Interview with Kurt Barney, Vandalia Rentals: Good, But Not Easy
RER: How was your year, 2023, overall? Not necessarily in numbers or percentages, just in general?
Barney: For us, 2023 marked a return to normalization, especially as the year went on. During the first half of 2023 the majority of equipment manufacturers began catching up and our fleet purchases (mostly) arrived as scheduled. This allowed us to begin the process of addressing our replacement cycle, which had been pushed much of 2020-22.
What kind of year do you expect in 2024? Not necessarily in numbers or percentages, but generally up or down? By how much, roughly?
We feel 2024 will be a good year, but not an easy year. Strategy will matter again and operators that plan/execute accordingly should do well. Construction activity remains near all-time highs, infrastructure spending is moving forward, and the challenging labor environment is unlikely to abate in the near term. We feel activity will continue grinding forward at a pace similar to the back half of 2023 for all 2024.
How was demand in your marketplace and what do you expect in 2024?
Local demand continues to remain healthy, and backlogs look good. The last half of 2023 is now closely aligning with pre-COVID seasonal trends, which we think will continue through 2024 as well.
Any interesting new developments in 2023? New branches, product lines or segments, acquisitions, new software or telematics, new people, new emphasis?

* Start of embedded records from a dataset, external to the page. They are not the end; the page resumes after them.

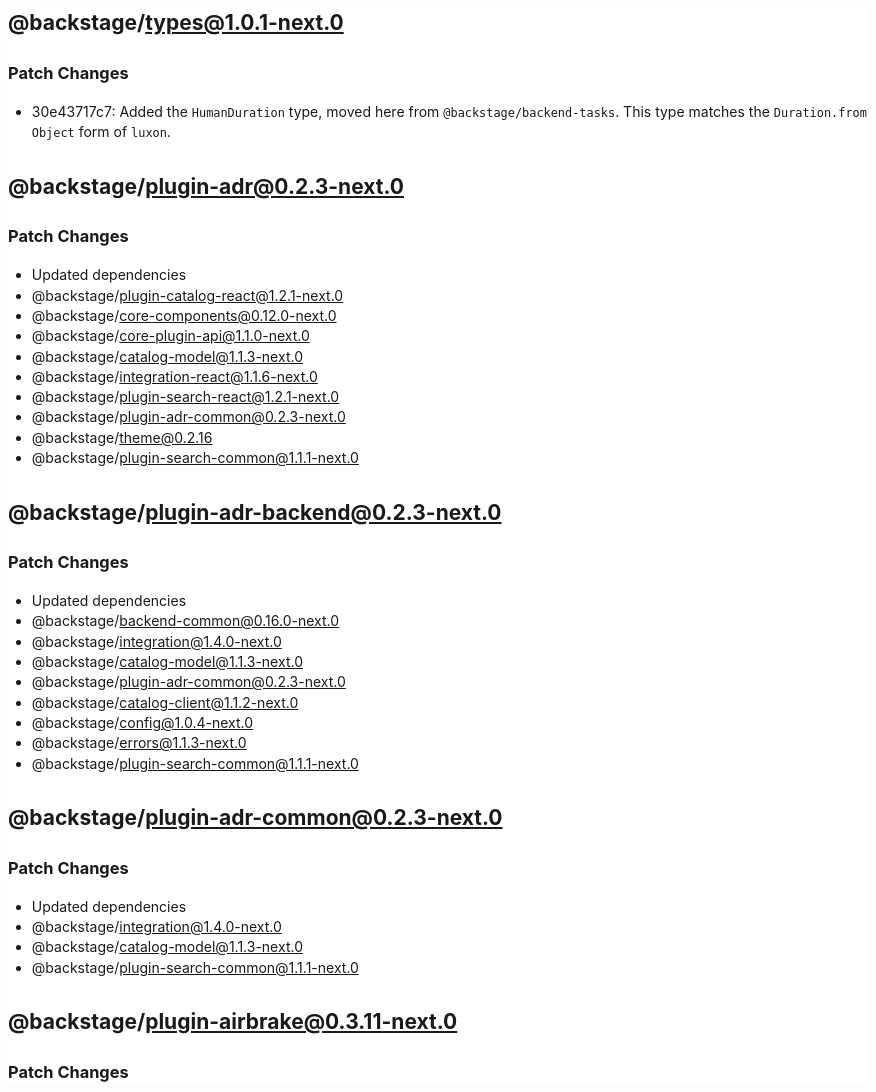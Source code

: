 ## @backstage/types@1.0.1-next.0

### Patch Changes

- 30e43717c7: Added the `HumanDuration` type, moved here from `@backstage/backend-tasks`. This type matches the `Duration.fromObject` form of `luxon`.

## @backstage/plugin-adr@0.2.3-next.0

### Patch Changes

- Updated dependencies
 - @backstage/plugin-catalog-react@1.2.1-next.0
 - @backstage/core-components@0.12.0-next.0
 - @backstage/core-plugin-api@1.1.0-next.0
 - @backstage/catalog-model@1.1.3-next.0
 - @backstage/integration-react@1.1.6-next.0
 - @backstage/plugin-search-react@1.2.1-next.0
 - @backstage/plugin-adr-common@0.2.3-next.0
 - @backstage/theme@0.2.16
 - @backstage/plugin-search-common@1.1.1-next.0

## @backstage/plugin-adr-backend@0.2.3-next.0

### Patch Changes

- Updated dependencies
 - @backstage/backend-common@0.16.0-next.0
 - @backstage/integration@1.4.0-next.0
 - @backstage/catalog-model@1.1.3-next.0
 - @backstage/plugin-adr-common@0.2.3-next.0
 - @backstage/catalog-client@1.1.2-next.0
 - @backstage/config@1.0.4-next.0
 - @backstage/errors@1.1.3-next.0
 - @backstage/plugin-search-common@1.1.1-next.0

## @backstage/plugin-adr-common@0.2.3-next.0

### Patch Changes

- Updated dependencies
 - @backstage/integration@1.4.0-next.0
 - @backstage/catalog-model@1.1.3-next.0
 - @backstage/plugin-search-common@1.1.1-next.0

## @backstage/plugin-airbrake@0.3.11-next.0

### Patch Changes
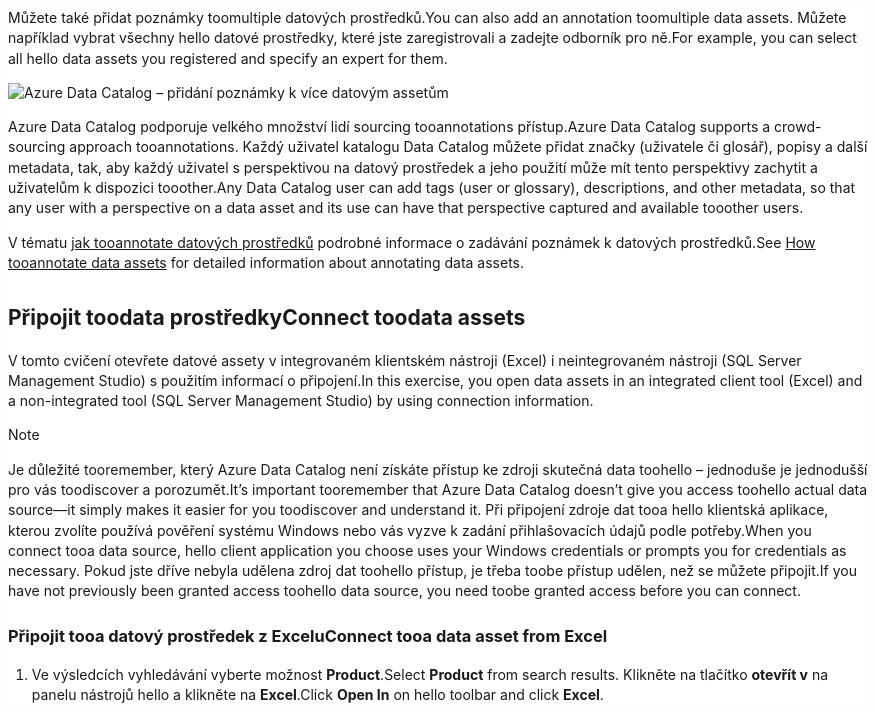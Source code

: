 <span data-ttu-id="c8497-349">Můžete také přidat poznámky toomultiple datových prostředků.</span><span class="sxs-lookup"><span data-stu-id="c8497-349">You can also add an annotation toomultiple data assets.</span></span> <span data-ttu-id="c8497-350">Můžete například vybrat všechny hello datové prostředky, které jste zaregistrovali a zadejte odborník pro ně.</span><span class="sxs-lookup"><span data-stu-id="c8497-350">For example, you can select all hello data assets you registered and specify an expert for them.</span></span>

![Azure Data Catalog – přidání poznámky k více datovým assetům](media/data-catalog-get-started/data-catalog-multi-select-annotate.png)

<span data-ttu-id="c8497-352">Azure Data Catalog podporuje velkého množství lidí sourcing tooannotations přístup.</span><span class="sxs-lookup"><span data-stu-id="c8497-352">Azure Data Catalog supports a crowd-sourcing approach tooannotations.</span></span> <span data-ttu-id="c8497-353">Každý uživatel katalogu Data Catalog můžete přidat značky (uživatele či glosář), popisy a další metadata, tak, aby každý uživatel s perspektivou na datový prostředek a jeho použití může mít tento perspektivy zachytit a uživatelům k dispozici tooother.</span><span class="sxs-lookup"><span data-stu-id="c8497-353">Any Data Catalog user can add tags (user or glossary), descriptions, and other metadata, so that any user with a perspective on a data asset and its use can have that perspective captured and available tooother users.</span></span>

<span data-ttu-id="c8497-354">V tématu [jak tooannotate datových prostředků](data-catalog-how-to-annotate.md) podrobné informace o zadávání poznámek k datových prostředků.</span><span class="sxs-lookup"><span data-stu-id="c8497-354">See [How tooannotate data assets](data-catalog-how-to-annotate.md) for detailed information about annotating data assets.</span></span>

## <a name="connect-toodata-assets"></a><span data-ttu-id="c8497-355">Připojit toodata prostředky</span><span class="sxs-lookup"><span data-stu-id="c8497-355">Connect toodata assets</span></span>
<span data-ttu-id="c8497-356">V tomto cvičení otevřete datové assety v integrovaném klientském nástroji (Excel) i neintegrovaném nástroji (SQL Server Management Studio) s použitím informací o připojení.</span><span class="sxs-lookup"><span data-stu-id="c8497-356">In this exercise, you open data assets in an integrated client tool (Excel) and a non-integrated tool (SQL Server Management Studio) by using connection information.</span></span>

> [!NOTE]
> <span data-ttu-id="c8497-357">Je důležité tooremember, který Azure Data Catalog není získáte přístup ke zdroji skutečná data toohello – jednoduše je jednodušší pro vás toodiscover a porozumět.</span><span class="sxs-lookup"><span data-stu-id="c8497-357">It’s important tooremember that Azure Data Catalog doesn’t give you access toohello actual data source—it simply makes it easier for you toodiscover and understand it.</span></span> <span data-ttu-id="c8497-358">Při připojení zdroje dat tooa hello klientská aplikace, kterou zvolíte používá pověření systému Windows nebo vás vyzve k zadání přihlašovacích údajů podle potřeby.</span><span class="sxs-lookup"><span data-stu-id="c8497-358">When you connect tooa data source, hello client application you choose uses your Windows credentials or prompts you for credentials as necessary.</span></span> <span data-ttu-id="c8497-359">Pokud jste dříve nebyla udělena zdroj dat toohello přístup, je třeba toobe přístup udělen, než se můžete připojit.</span><span class="sxs-lookup"><span data-stu-id="c8497-359">If you have not previously been granted access toohello data source, you need toobe granted access before you can connect.</span></span>
> 
> 

### <a name="connect-tooa-data-asset-from-excel"></a><span data-ttu-id="c8497-360">Připojit tooa datový prostředek z Excelu</span><span class="sxs-lookup"><span data-stu-id="c8497-360">Connect tooa data asset from Excel</span></span>
1. <span data-ttu-id="c8497-361">Ve výsledcích vyhledávání vyberte možnost **Product**.</span><span class="sxs-lookup"><span data-stu-id="c8497-361">Select **Product** from search results.</span></span> <span data-ttu-id="c8497-362">Klikněte na tlačítko **otevřít v** na panelu nástrojů hello a klikněte na **Excel**.</span><span class="sxs-lookup"><span data-stu-id="c8497-362">Click **Open In** on hello toolbar and click **Excel**.</span></span>
   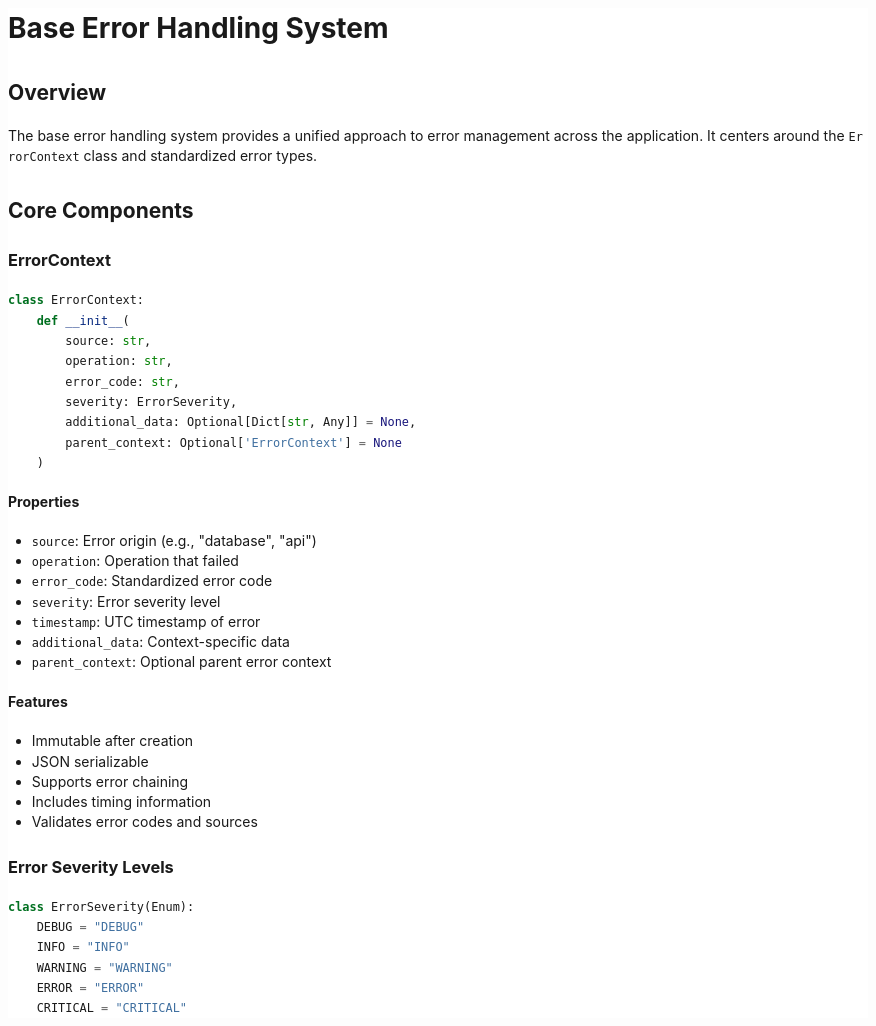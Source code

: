 # Base Error Handling System

## Overview

The base error handling system provides a unified approach to error management across the application. It centers around the `ErrorContext` class and standardized error types.

## Core Components

### ErrorContext

```python
class ErrorContext:
    def __init__(
        source: str,
        operation: str,
        error_code: str,
        severity: ErrorSeverity,
        additional_data: Optional[Dict[str, Any]] = None,
        parent_context: Optional['ErrorContext'] = None
    )
```

#### Properties
- `source`: Error origin (e.g., "database", "api")
- `operation`: Operation that failed
- `error_code`: Standardized error code
- `severity`: Error severity level
- `timestamp`: UTC timestamp of error
- `additional_data`: Context-specific data
- `parent_context`: Optional parent error context

#### Features
- Immutable after creation
- JSON serializable
- Supports error chaining
- Includes timing information
- Validates error codes and sources

### Error Severity Levels

```python
class ErrorSeverity(Enum):
    DEBUG = "DEBUG"
    INFO = "INFO"
    WARNING = "WARNING"
    ERROR = "ERROR"
    CRITICAL = "CRITICAL"
```
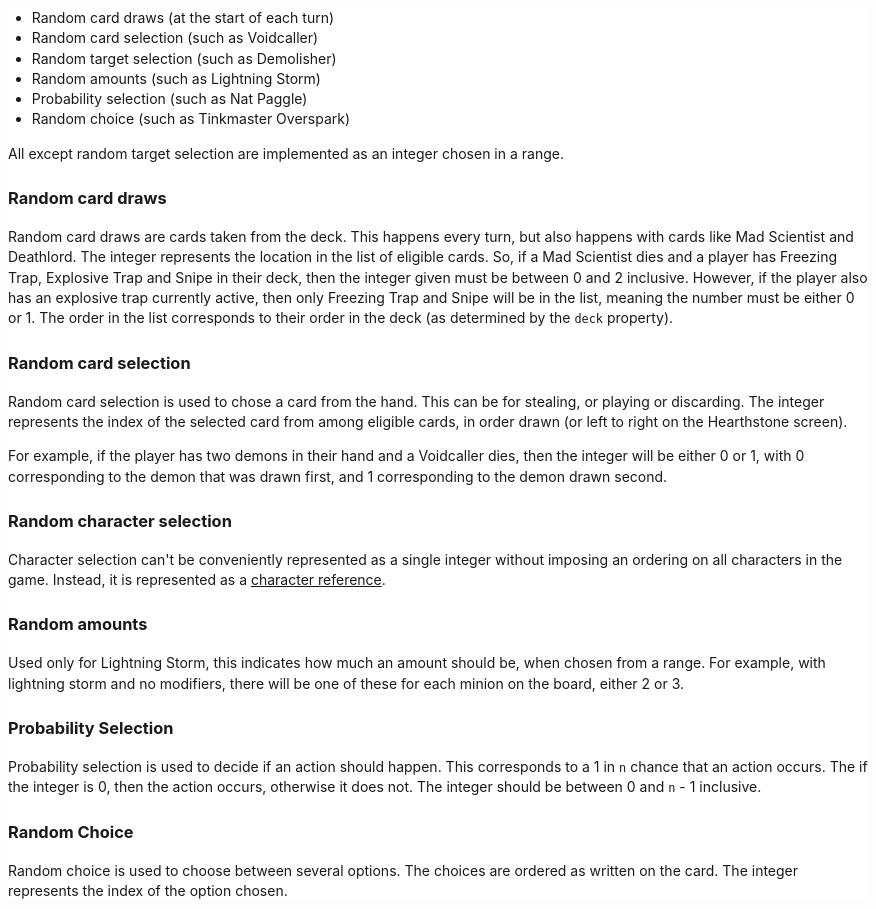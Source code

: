  * Random card draws (at the start of each turn)
 * Random card selection (such as Voidcaller)
 * Random target selection (such as Demolisher)
 * Random amounts (such as Lightning Storm)
 * Probability selection (such as Nat Paggle)
 * Random choice (such as Tinkmaster Overspark)

All except random target selection are implemented as an integer chosen in a range.

### Random card draws
Random card draws are cards taken from the deck.  This happens every turn, but also happens with cards like Mad Scientist
and Deathlord.  The integer represents the location in the list of eligible cards.  So, if a Mad Scientist dies and a
player has Freezing Trap, Explosive Trap and Snipe in their deck, then the integer given must be between 0 and 2 inclusive.
However, if the player also has an explosive trap currently active, then only Freezing Trap and Snipe will be in the 
list, meaning the number must be either 0 or 1.  The order in the list corresponds to their order in the deck (as determined
by the `deck` property).

### Random card selection
Random card selection is used to chose a card from the hand.  This can be for stealing, or playing or discarding.  The 
integer represents the index of the selected card from among eligible cards, in order drawn (or left to right on the
Hearthstone screen).

For example, if the player has two demons in their hand and a Voidcaller dies, then the integer will be either 0 or 1,
with 0 corresponding to the demon that was drawn first, and 1 corresponding to the demon drawn second.

### Random character selection
Character selection can't be conveniently represented as a single integer without imposing an ordering on all characters
in the game.  Instead, it is represented as a [character reference](#character-reference).

### Random amounts
Used only for Lightning Storm, this indicates how much an amount should be, when chosen from a range.  For example, with
lightning storm and no modifiers, there will be one of these for each minion on the board, either 2 or 3.


### Probability Selection
Probability selection is used to decide if an action should happen.  This corresponds to a 1 in `n` chance that an action
occurs.  The if the integer is 0, then the action occurs, otherwise it does not.  The integer should be between 0 and 
`n` - 1 inclusive. 

### Random Choice
Random choice is used to choose between several options.  The choices are ordered as written on the card.  The integer
represents the index of the option chosen.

In 2023 we continued to make investments within our four key areas of focus: talent, fleet, footprint, and technology. We onboarded and promoted several experienced individuals aimed at increasing penetration within each MSA we operate in; opened a brand new five-acre, 20,000 square foot facility on the east side of Cincinnati; added $30 million in new equipment; and deployed several new technological advancements.
Any interesting changes planned in 2024? New branches, product lines or segments, acquisitions, new software or telematics, new people, new emphasis?
We’ll always add talent and fleet as it makes sense to do so. In 2024, we plan to continue expanding our footprint via greenfield expansion while remaining open to acquisition opportunities as they arise. We’re also investigating a specialty-focus division, but that may not materialize until 2025. On the technology front, we’re in the final stretch of a few multi-year projects, including having nearly all our major rental cat classes on a single, integrated telematics platform.
How are rental rates? Have they peaked?
Rate pressures continue and will always be part of this industry. Our focus continues to be ensuring we meet the demands of our customers and while delivering value that supports the rates we must charge to do so.
Is the marketplace more competitive now than a few years ago?
Overall, I don’t think the competitive landscape has changed dramatically over the last five years. Continued consolidation has led to fewer independents and a strong consolidator presence in most major markets. We’re a mid-market, regionally focused provider that’s small enough to know customers by name yet large enough to supply nearly all their needs. We like our position within the market and look forward to competing alongside anyone, big or small. Competition makes us all better.
What do you expect for 2024?
With the increased acquisition, operating, and carrying cost of equipment ownership, combined with the current state of economic and political uncertainty, we feel this creates a compelling case for equipment rental. Absent anything major, 2024 should be another record year.